It is clear that Lutgert failed to allege that he was a purchaser of the Vanderbilt stock. Indeed, he would not have been able to do so since, in the words of the trial court, “his alleged cause of action springs from the claim that he has been ‘arbitrarily’
denied
this right to purchase.” (Emphasis added).
Lutgert, however, attempts to bring himself within the purchaser-seller rule through his purchase of First National stock. He argues that the purchase of First National stock carries with it dividends, rights, and all other incidents of ownership, one of which is the right to purchase Vanderbilt stock. Indeed, a right to purchase a security is a “security” as defined in the Securities Exchange Act of 1934. 15 U.S.C.A. § 77b(l). Nevertheless, Lutgert’s argument must fail.

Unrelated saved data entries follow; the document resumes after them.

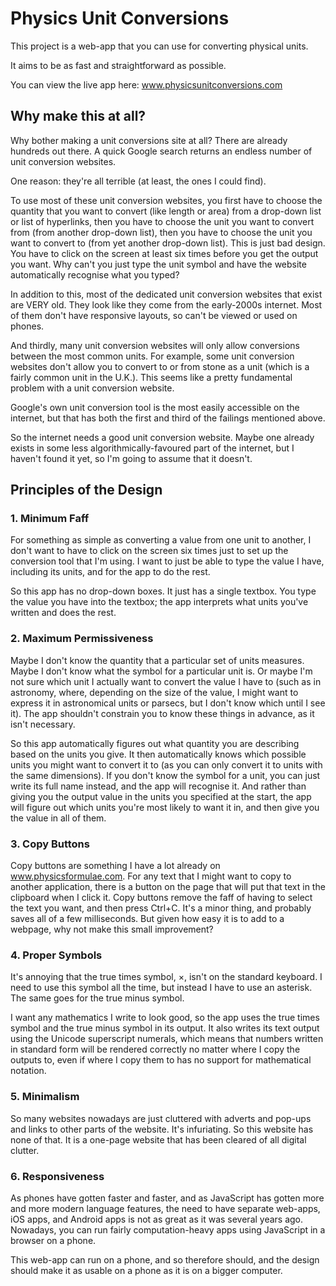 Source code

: ﻿# Physics Unit Conversions

This project is a web-app that you can use for converting physical units.

It aims to be as fast and straightforward as possible.

You can view the live app here: www.physicsunitconversions.com

## Why make this at all?

Why bother making a unit conversions site at all? There are already hundreds out there. A quick Google search returns an endless number of unit conversion websites.

One reason: they're all terrible (at least, the ones I could find).

To use most of these unit conversion websites, you first have to choose the quantity that you want to convert (like length or area) from a drop-down list or list of hyperlinks, then you have to choose the unit you want to convert from (from another drop-down list), then you have to choose the unit you want to convert to (from yet another drop-down list). This is just bad design. You have to click on the screen at least six times before you get the output you want. Why can't you just type the unit symbol and have the website automatically recognise what you typed?

In addition to this, most of the dedicated unit conversion websites that exist are VERY old. They look like they come from the early-2000s internet. Most of them don't have responsive layouts, so can't be viewed or used on phones.

And thirdly, many unit conversion websites will only allow conversions between the most common units. For example, some unit conversion websites don't allow you to convert to or from stone as a unit (which is a fairly common unit in the U.K.). This seems like a pretty fundamental problem with a unit conversion website.

Google's own unit conversion tool is the most easily accessible on the internet, but that has both the first and third of the failings mentioned above.

So the internet needs a good unit conversion website. Maybe one already exists in some less algorithmically-favoured part of the internet, but I haven't found it yet, so I'm going to assume that it doesn't.

## Principles of the Design

### 1. Minimum Faff

For something as simple as converting a value from one unit to another, I don't want to have to click on the screen six times just to set up the conversion tool that I'm using. I want to just be able to type the value I have, including its units, and for the app to do the rest.

So this app has no drop-down boxes. It just has a single textbox. You type the value you have into the textbox; the app interprets what units you've written and does the rest.

### 2. Maximum Permissiveness

Maybe I don't know the quantity that a particular set of units measures. Maybe I don't know what the symbol for a particular unit is. Or maybe I'm not sure which unit I actually want to convert the value I have to (such as in astronomy, where, depending on the size of the value, I might want to express it in astronomical units or parsecs, but I don't know which until I see it). The app shouldn't constrain you to know these things in advance, as it isn't necessary.

So this app automatically figures out what quantity you are describing based on the units you give. It then automatically knows which possible units you might want to convert it to (as you can only convert it to units with the same dimensions). If you don't know the symbol for a unit, you can just write its full name instead, and the app will recognise it. And rather than giving you the output value in the units you specified at the start, the app will figure out which units you're most likely to want it in, and then give you the value in all of them.

### 3. Copy Buttons

Copy buttons are something I have a lot already on www.physicsformulae.com. For any text that I might want to copy to another application, there is a button on the page that will put that text in the clipboard when I click it. Copy buttons remove the faff of having to select the text you want, and then press Ctrl+C. It's a minor thing, and probably saves all of a few milliseconds. But given how easy it is to add to a webpage, why not make this small improvement?

### 4. Proper Symbols

It's annoying that the true times symbol, ×, isn't on the standard keyboard. I need to use this symbol all the time, but instead I have to use an asterisk. The same goes for the true minus symbol.

I want any mathematics I write to look good, so the app uses the true times symbol and the true minus symbol in its output. It also writes its text output using the Unicode superscript numerals, which means that numbers written in standard form will be rendered correctly no matter where I copy the outputs to, even if where I copy them to has no support for mathematical notation.

### 5. Minimalism

So many websites nowadays are just cluttered with adverts and pop-ups and links to other parts of the website. It's infuriating. So this website has none of that. It is a one-page website that has been cleared of all digital clutter.

### 6. Responsiveness

As phones have gotten faster and faster, and as JavaScript has gotten more and more modern language features, the need to have separate web-apps, iOS apps, and Android apps is not as great as it was several years ago. Nowadays, you can run fairly computation-heavy apps using JavaScript in a browser on a phone.

This web-app can run on a phone, and so therefore should, and the design should make it as usable on a phone as it is on a bigger computer. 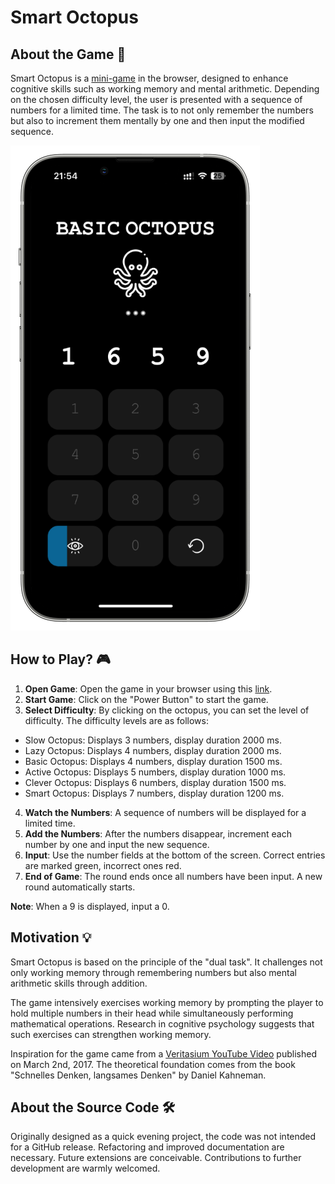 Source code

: # Smart Octopus

## About the Game 🎯

Smart Octopus is a [mini-game](https://mgiesen.github.io/SmartOctopus/) in the browser, designed to enhance cognitive skills such as working memory and mental arithmetic. Depending on the chosen difficulty level, the user is presented with a sequence of numbers for a limited time. The task is to not only remember the numbers but also to increment them mentally by one and then input the modified sequence.

![Screenshot](readme/app_design.png)

## How to Play? 🎮

1.  **Open Game**: Open the game in your browser using this [link](https://mgiesen.github.io/SmartOctopus/).
2.  **Start Game**: Click on the "Power Button" to start the game.
3.  **Select Difficulty**: By clicking on the octopus, you can set the level of difficulty. The difficulty levels are as follows:

- Slow Octopus: Displays 3 numbers, display duration 2000 ms.
- Lazy Octopus: Displays 4 numbers, display duration 2000 ms.
- Basic Octopus: Displays 4 numbers, display duration 1500 ms.
- Active Octopus: Displays 5 numbers, display duration 1000 ms.
- Clever Octopus: Displays 6 numbers, display duration 1500 ms.
- Smart Octopus: Displays 7 numbers, display duration 1200 ms.

4.  **Watch the Numbers**: A sequence of numbers will be displayed for a limited time.
5.  **Add the Numbers**: After the numbers disappear, increment each number by one and input the new sequence.
6.  **Input**: Use the number fields at the bottom of the screen. Correct entries are marked green, incorrect ones red.
7.  **End of Game**: The round ends once all numbers have been input. A new round automatically starts.

**Note**: When a 9 is displayed, input a 0.

## Motivation 💡

Smart Octopus is based on the principle of the "dual task". It challenges not only working memory through remembering numbers but also mental arithmetic skills through addition.

The game intensively exercises working memory by prompting the player to hold multiple numbers in their head while simultaneously performing mathematical operations. Research in cognitive psychology suggests that such exercises can strengthen working memory.

Inspiration for the game came from a [Veritasium YouTube Video](https://www.youtube.com/watch?v=UBVV8pch1dM) published on March 2nd, 2017. The theoretical foundation comes from the book "Schnelles Denken, langsames Denken" by Daniel Kahneman.

## About the Source Code 🛠️

Originally designed as a quick evening project, the code was not intended for a GitHub release. Refactoring and improved documentation are necessary. Future extensions are conceivable. Contributions to further development are warmly welcomed.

It is uncontroverted that the March 31, 1971, record date was selected and included in the amended application to the FDIC in October of 1971. The FDIC accepted this application in November of 1971. Lutgert’s first purchase did not take place until May of 1972. Consequently, since the record date had been set prior to Lutgert’s purchase, the First National stock at the time of his purchase did not carry with it the right to purchase the Vanderbilt stock. Lutgert, therefore, cannot qualify, through his purchase of First National stock, as a purchaser of the right to subscribe to Vanderbilt stock. It is difficult to perceive how Lutgert could have been defrauded by the failure of defendants to disclose the record date until August 20, 1973, when he was not entitled to subscribe to the Vanderbilt stock at the time of his First National purchases.
Lutgert also asserts a claim for relief based upon the failure of defendants Ingram, Rogers, Hahn and the Vanderbilt bank to disclose the record date of the right to purchase Vanderbilt stock within ten days prior to the setting of that date in contravention of Rule 10b-17.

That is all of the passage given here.